Vitamin A. Vitamin C. Vitamin E. We hear about all these vitamins every day. How vitamins are the micronutrient foundation for growing bodies, how they help boost the immune system and how they keep our bodies healthy. But there is one vitamin that not many people know about because the deficiencies in this vitamin are very rare. That vitamin is Vitamin K.
I had heard a little about this vitamin through my Dad’s conversations about his hospital days. I also watch a ton of the TV show “House” and on one episode; Dr. House was treating someone with a Vitamin K deficiency and it lead to some strange diagnosis, just like all of his diagnosis.
Worldwide, only a handful of researchers study vitamin K—long known for its critical role in blood clotting. But with the aging of the U.S. population, this vitamin may command a bigger following as its importance to the integrity of bones becomes increasingly clear. It activates at least three proteins involved in bone health. According the USDA, Americans consumed several times the recommended dietary allowance for vitamin K. But improved analytical methods show that the vitamin isn’t as abundant in the diet as once thought. The RDA is 65 µg (micrograms) per day for adult females and 80 µg per day for adult males. Excellent food sources of vitamin K include: Brussels sprouts, spinach, swiss chard, green beans, asparagus, broccoli, kale and mustard greens. Very good sources include green peas and carrots.

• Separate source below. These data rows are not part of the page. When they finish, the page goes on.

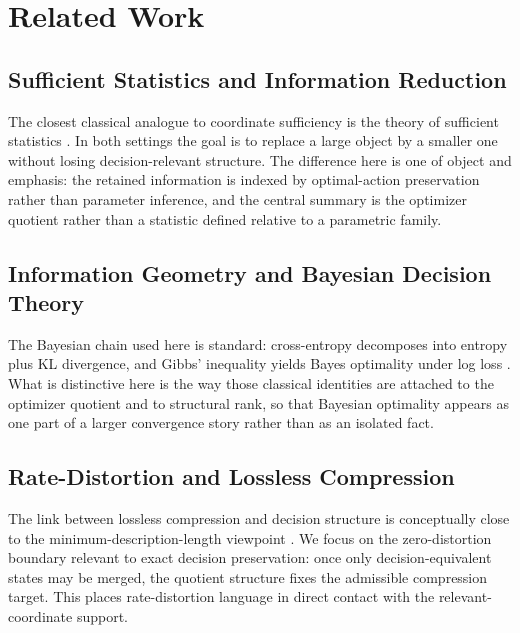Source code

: \section{Related Work}\label{sec:related}

\subsection{Sufficient Statistics and Information Reduction}

The closest classical analogue to coordinate sufficiency is the theory of sufficient statistics \cite{cover2006elements,csiszar2011information,savage1954foundations}. In both settings the goal is to replace a large object by a smaller one without losing decision-relevant structure. The difference here is one of object and emphasis: the retained information is indexed by optimal-action preservation rather than parameter inference, and the central summary is the optimizer quotient rather than a statistic defined relative to a parametric family.

\subsection{Information Geometry and Bayesian Decision Theory}

The Bayesian chain used here is standard: cross-entropy decomposes into entropy plus KL divergence, and Gibbs' inequality yields Bayes optimality under log loss \cite{cover2006elements,csiszar2011information,raiffa1961applied}. What is distinctive here is the way those classical identities are attached to the optimizer quotient and to structural rank, so that Bayesian optimality appears as one part of a larger convergence story rather than as an isolated fact.

\subsection{Rate-Distortion and Lossless Compression}

The link between lossless compression and decision structure is conceptually close to the minimum-description-length viewpoint \cite{shannon1959coding,blahut1972computation,rissanen1978modeling,grunwald2007minimum}. We focus on the zero-distortion boundary relevant to exact decision preservation: once only decision-equivalent states may be merged, the quotient structure fixes the admissible compression target. This places rate-distortion language in direct contact with the relevant-coordinate support.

Anyways, so what is Vitamin K and what does it do? Vitamin K1, also called phylloquinone, is the natural, plant form of this nutrient. Vitamin K2, also called menaquinone, is produced by the bacteria in animal and human intestines. Vitamin K3, also called menadione, is the synthetic version. The three forms are about equally helpful for blood clotting, but vitamin K1, the form that only occurs in green plants, is the best form for protecting against osteoporosis. A lot of research has been done using vitamin K3 even though this form is not allowed in nutritional supplements because of its history of serious adverse reactions.

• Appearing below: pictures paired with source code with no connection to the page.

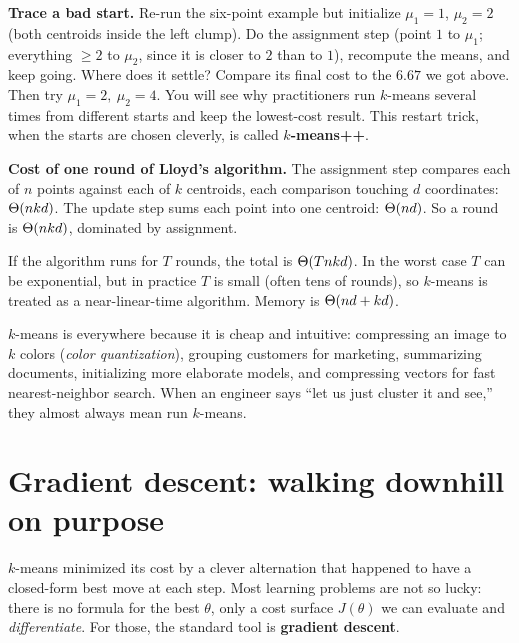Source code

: \begin{labbox}
\textbf{Trace a bad start.} Re-run the six-point example but initialize
$\mu_1 = 1$, $\mu_2 = 2$ (both centroids inside the left clump). Do the
assignment step (point $1$ to $\mu_1$; everything $\ge 2$ to $\mu_2$, since it is
closer to $2$ than to $1$), recompute the means, and keep going. Where does it
settle? Compare its final cost to the $6.67$ we got above. Then try
$\mu_1 = 2,\ \mu_2 = 4$. You will see why practitioners run
$k$-means several times from different starts and keep the lowest-cost result.
This restart trick, when the starts are chosen cleverly, is called
\textbf{$k$-means++}.
\end{labbox}

\begin{complexitybox}
\textbf{Cost of one round of Lloyd's algorithm.} The assignment step compares
each of $n$ points against each of $k$ centroids, each comparison touching $d$
coordinates: $\Theta(nkd)$. The update step sums each point into one centroid:
$\Theta(nd)$. So a round is $\Theta(nkd)$, dominated by assignment.

If the algorithm runs for $T$ rounds, the total is $\Theta(Tnkd)$. In the worst
case $T$ can be exponential, but in practice $T$ is small (often tens of
rounds), so $k$-means is treated as a near-linear-time algorithm. Memory is
$\Theta(nd + kd)$.
\end{complexitybox}

\begin{aestheticbox}
$k$-means is everywhere because it is cheap and intuitive: compressing an image
to $k$ colors (\emph{color quantization}), grouping customers for marketing,
summarizing documents, initializing more elaborate models, and compressing
vectors for fast nearest-neighbor search. When an engineer says ``let us just
cluster it and see,'' they almost always mean run $k$-means.
\end{aestheticbox}

\section{Gradient descent: walking downhill on purpose}
\label{ch36:gradient-descent}

$k$-means minimized its cost by a clever alternation that happened to have a
closed-form best move at each step. Most learning problems are not so lucky:
there is no formula for the best $\theta$, only a cost surface $J(\theta)$ we
can evaluate and \emph{differentiate}. For those, the standard tool
is \textbf{gradient descent}.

Blood clotting is a vital function in the body that solidifies blood to prevent us from bleeding to death when a blood vessel is damaged either from an external wound or internally. Another benefit of blood clotting is that it secludes the area of an infection or injury and begins the healing process. Vitamin K is best known as being required for blood to clot. Interestingly, it is also required to activate several proteins that decrease blood clotting. Thus, research is showing that vitamin K not only helps to initiate blood clotting, but it is also necessary for its complex regulation.
Fifty-five percent of Americans over the age of 50, or 44 million people, have osteoporosis. This condition of low bone mass will cause 1 out of every 2 women and 1 out of every 4 men over the age of 50 to have a fracture in her/his remaining lifetime. Researchers are finding increasing ways in which vitamin K helps maintain bone mass.
A study of more than 70,000 women found that women who consumed larger amounts of vitamin K in their diets had a lower risk of hip fracture. Other studies have looked at the amount of vitamin K circulating in women’s blood and found that low levels were associated with lower bone mineral density and higher fracture rates. Additionally, vitamin K appears to be important for the formation of cartilage and dentine, part of teeth.
Vitamin K levels appear to decrease with age while the risk of fracture increases. Therefore, it is important for older individuals to include foods containing vitamin K in their diet. In addition to supplying vitamin K1, leafy green vegetables are rich sources of other nutrients important for bone health: calcium and boron. That makes leafy greens especially important for people who do not consume dairy products, since dairy products are a major contributor of both calcium and boron in the U.S. diet.
Vitamin K is a pretty important part of our diet, just like all vitamins. So eat your veggies!